De, bizim inancımız öyle yüce ki, tüm peygamberleri imana bağlamış.

Bunu bildiklerinden sinir uçlarımıza dokunup duruyorlar.

Neler konuşuyorlar bir görseniz...

"Özgürlük alanı imiş. İstemeyen o karikatürlere bakmaz mış"...

"Bugün bu özgürlüğü kısıtlayan, yarın kafa kesermiş"...

"Macron kahraman mış!"...

Dünden bugüne gelişen bir süreç değil bu!

Sakalı olan, oruç tutan, içkiyi bırakan, gözünü haramdan sakınıp inancına ait bir hayat kuran herkese karşı bir algı oluşturularak...

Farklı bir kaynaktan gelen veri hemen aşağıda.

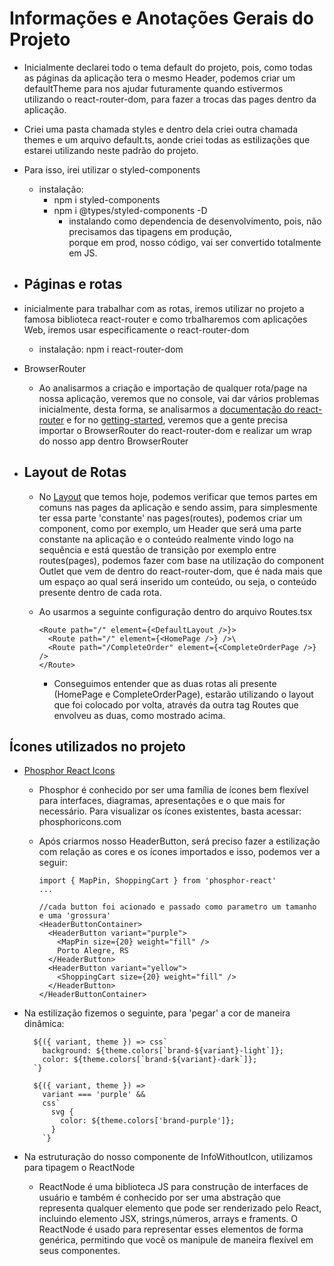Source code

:# Informações e Anotações Gerais do Projeto

- Inicialmente declarei todo o tema default do projeto, pois, como todas as páginas da aplicação tera o mesmo Header, podemos criar um defaultTheme para nos ajudar futuramente quando estivermos utilizando o react-router-dom, para fazer a trocas das pages dentro da aplicação.
- Criei uma pasta chamada styles e dentro dela criei outra chamada themes e um arquivo default.ts, aonde criei todas as estilizações que estarei utilizando neste padrão do projeto.
- Para isso, irei utilizar o styled-components
  - instalação:
    - npm i styled-components
    - npm i @types/styled-components -D
      - instalando como dependencia de desenvolvimento, pois, não precisamos das tipagens em produção,  
        porque em prod, nosso código, vai ser convertido totalmente em JS.

- ## Páginas e rotas

- inicialmente para trabalhar com as rotas, iremos utilizar no projeto a famosa biblioteca react-router e como trbalharemos com aplicações Web, iremos usar especificamente o react-router-dom
  - instalação: npm i react-router-dom

- BrowserRouter
  - Ao analisarmos a criação e importação de qualquer rota/page na nossa aplicação, veremos que no console, vai dar vários problemas inicialmente, desta forma, se analisarmos a [documentação do react-router](https://github.com/remix-run/react-router) e for no [getting-started](https://github.com/remix-run/react-router/blob/main/docs/start/_tutorial.md), veremos que a gente precisa importar o BrowserRouter do react-router-dom e realizar um wrap do nosso app dentro BrowserRouter 
  
- ## Layout de Rotas

  - No [Layout](https://www.figma.com/design/04M08yho8hDftlvH2lZAHP/Coffee-Delivery-•-Desafio-React-(Copy)?node-id=0-1&t=QVV9Jl6CAGgdrP3w-0) que temos hoje, podemos verificar que temos partes em comuns nas pages da aplicação e sendo assim, para simplesmente ter essa parte 'constante' nas pages(routes), podemos criar um component, como por exemplo, um Header que será uma parte constante na aplicação e o conteúdo realmente vindo logo na sequência e está questão de transição por exemplo entre routes(pages), podemos fazer com base na utilização do component Outlet que vem de dentro do react-router-dom, que é nada mais que um espaço ao qual será inserido um conteúdo, ou seja, o conteúdo presente dentro de cada rota.

  - Ao usarmos a seguinte configuração dentro do arquivo Routes.tsx

    >
        <Route path="/" element={<DefaultLayout />}>
          <Route path="/" element={<HomePage />} />\
          <Route path="/CompleteOrder" element={<CompleteOrderPage />} />
        </Route>

    - Conseguimos entender que as duas rotas ali presente (HomePage e CompleteOrderPage), estarão utilizando o layout que foi colocado por volta, através da outra tag Routes que envolveu as duas, como mostrado acima.


## Ícones utilizados no projeto

- [Phosphor React Icons](https://www.npmjs.com/package/phosphor-react)
  - Phosphor é conhecido por ser uma família de ícones bem flexível para interfaces, diagramas, apresentações e 
    o que mais for necessário. Para visualizar os ícones existentes, basta acessar: phosphoricons.com

  - Após criarmos nosso HeaderButton, será preciso fazer a estilização com relação as cores e os ícones importados e isso, podemos ver a seguir:

    >
        import { MapPin, ShoppingCart } from 'phosphor-react'
        ...

        //cada button foi acionado e passado como parametro um tamanho e uma 'grossura'
        <HeaderButtonContainer>
          <HeaderButton variant="purple">
            <MapPin size={20} weight="fill" />
            Porto Alegre, RS
          </HeaderButton>
          <HeaderButton variant="yellow">
            <ShoppingCart size={20} weight="fill" />
          </HeaderButton>
        </HeaderButtonContainer>

- Na estilização fizemos o seguinte, para 'pegar' a cor de maneira dinâmica:

    >
        ${({ variant, theme }) => css`
          background: ${theme.colors[`brand-${variant}-light`]};
          color: ${theme.colors[`brand-${variant}-dark`]};
        `}

        ${({ variant, theme }) =>
          variant === 'purple' &&
          css`
            svg {
              color: ${theme.colors['brand-purple']};
            }
          `}

- Na estruturação do nosso componente de InfoWithoutIcon, utilizamos para tipagem o ReactNode
  - ReactNode é uma biblioteca JS para construção de interfaces de usuário
    e também é conhecido por ser uma abstração que representa qualquer
    elemento que pode ser renderizado pelo React, incluindo elemento JSX, strings,números, arrays e framents.
    O ReactNode é usado para representar esses elementos
    de forma genérica, permitindo que você os manipule
    de maneira flexível em seus componentes.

Ötekileştirme, düşmanlaştırma ve şeytanlaştırma stratejisi bu!

Adı faşizm...

Diğer adıyla kahpelik!

Sistematik bir saldırı ile karşı karşıyayız.

İslâm'ın merkez ülkesi, sancaktarı olması hasebiyle de taarruzun siklet noktasını Türkiye oluşturuyor.

Şimdi ne olacak?

Olacağı şu: Araplar azıcık gıdıkladı, şimdi Avrupa'daki müslümanlar ayağa kalkacak...

Gösteriler, sloganlar, provakasyonlar yaşanacak...

Ekonomik kayba uğramasınlar diye üstü kapalı diplomatik özürler dilenip, birlikte yaşama arzuları dillendirilecek...

Lâkin, Paris'te mahkeme kararıyla kapatılan o cami bir daha açılmayacak...

Cami basmaya devam.

Bunu hiç bir Ortodoksa yapamazlar, Yahudiye bir daha bulaşamazlar. Lâkin, Müslümana geldi mi her hareket meşru...

Çünkü bit eniği biliyor, İslâm darmadağın...

Tek bir sebep var: Malım gidiyor, ya benim başıma patron kesilirse korkusu...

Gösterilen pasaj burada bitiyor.